Numerical values can be easily adjusted by clicking in a green control area and dragging the mouse to the right or left. The control area is displayed below the list of variables in the popup editor whenever the expression is a number as shown in Fig. 5. ##### Fig. 5 Adjusting a numerical value by dragging the mouse

Both coarse and fine adjustments are possible. To make coarse adjustments, click the mouse near the left end of the control area and drag. For finer adjustments, click near the right end. The highlighted digit shows the adjustment increment. For example, clicking and dragging at the point shown in Fig. 5 will adjust the value of "g" in increments of 0.1.
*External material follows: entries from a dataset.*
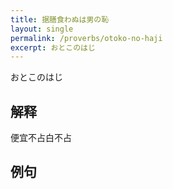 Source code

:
 ```yaml
---
title: 据膳食わぬは男の恥
layout: single
permalink: /proverbs/otoko-no-haji
excerpt: おとこのはじ
---
```


おとこのはじ

## 解释

便宜不占白不占

## 例句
### 3. Launching dynamic particles

A launcher is a separate point mass that sets the position and velocity of a particle model to those of the launcher at the model's start frame. If the launcher's position or velocity changes, the model's initial conditions are automatically updated. Note: if the launcher's position is not defined at the model's start frame, it has no effect. If the launcher's position is defined but not its velocity, then only the model's position is set.

There are at least 3 ways to use launchers:

1. A launcher can be a previously marked point mass that tracks a video object of interest. The model runs in parallel with the marked track (starting from the model's start frame) for easy comparison.
2. A launcher can be a new point mass used for control purposes only. Mark the launcher point mass at (a) the desired start frame and (b) 1 step before and after the start frame. The launcher's start frame step controls the model's initial position while the other 2 steps control the model's initial speed and angle.
3. A launcher can be another particle model. This enables 2 (or more) different models to effectively link together and behave as one. For example, a model of a skydiver in freefall could launch a second model of the skydiver with a parachute.

To define a launcher for a dynamic particle model, select it from the dropdown Launcher list in the model builder as shown in Fig. 6. The model's initial conditions are automatically updated to match the motion of the launcher at the model's start frame.   ### 4. Stamping a point mass

The positions of a model's steps (on the video image) are determined by (a) the model expressions, parameters and/or data and (b) the origin, tilt and scale of the coordinate system. This means if you change the axes or the calibration of the video the steps will move. But sometimes it is useful to have the steps behave like a standard point mass: stay fixed on the image so when you change the coordinate system the steps don't move but instead the world data changes. Creating a point mass that clones a model is called stamping a point mass.

To stamp a point mass from a model, choose the Stamp Point Mass menu item from the model's track menu. For an External Model, the Stamp Point Mass item is in the Points submenus. The stamped point mass is given the name of the model plus "stampX" where X is a number. A single model may stamp multiple point masses with varying parameters for comparison or editing.